Looking at the entries, how many lines hold the word "that"? State the number by itself.

[MATERIAL PROVIDED]:
○ ○ ○
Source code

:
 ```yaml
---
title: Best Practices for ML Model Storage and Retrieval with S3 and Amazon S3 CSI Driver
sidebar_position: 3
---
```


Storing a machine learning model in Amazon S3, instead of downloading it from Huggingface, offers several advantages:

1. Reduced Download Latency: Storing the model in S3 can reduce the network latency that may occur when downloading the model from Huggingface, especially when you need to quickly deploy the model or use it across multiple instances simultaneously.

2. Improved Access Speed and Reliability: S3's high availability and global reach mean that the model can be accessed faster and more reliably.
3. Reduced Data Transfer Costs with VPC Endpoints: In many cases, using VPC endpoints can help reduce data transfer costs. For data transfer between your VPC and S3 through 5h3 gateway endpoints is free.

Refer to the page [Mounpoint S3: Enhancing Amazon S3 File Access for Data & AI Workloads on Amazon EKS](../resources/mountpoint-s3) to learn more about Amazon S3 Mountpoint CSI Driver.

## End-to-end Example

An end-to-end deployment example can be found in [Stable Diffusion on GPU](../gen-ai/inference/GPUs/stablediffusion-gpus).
○ ○ ○
[ANSWER TO THE PROBLEM]: 2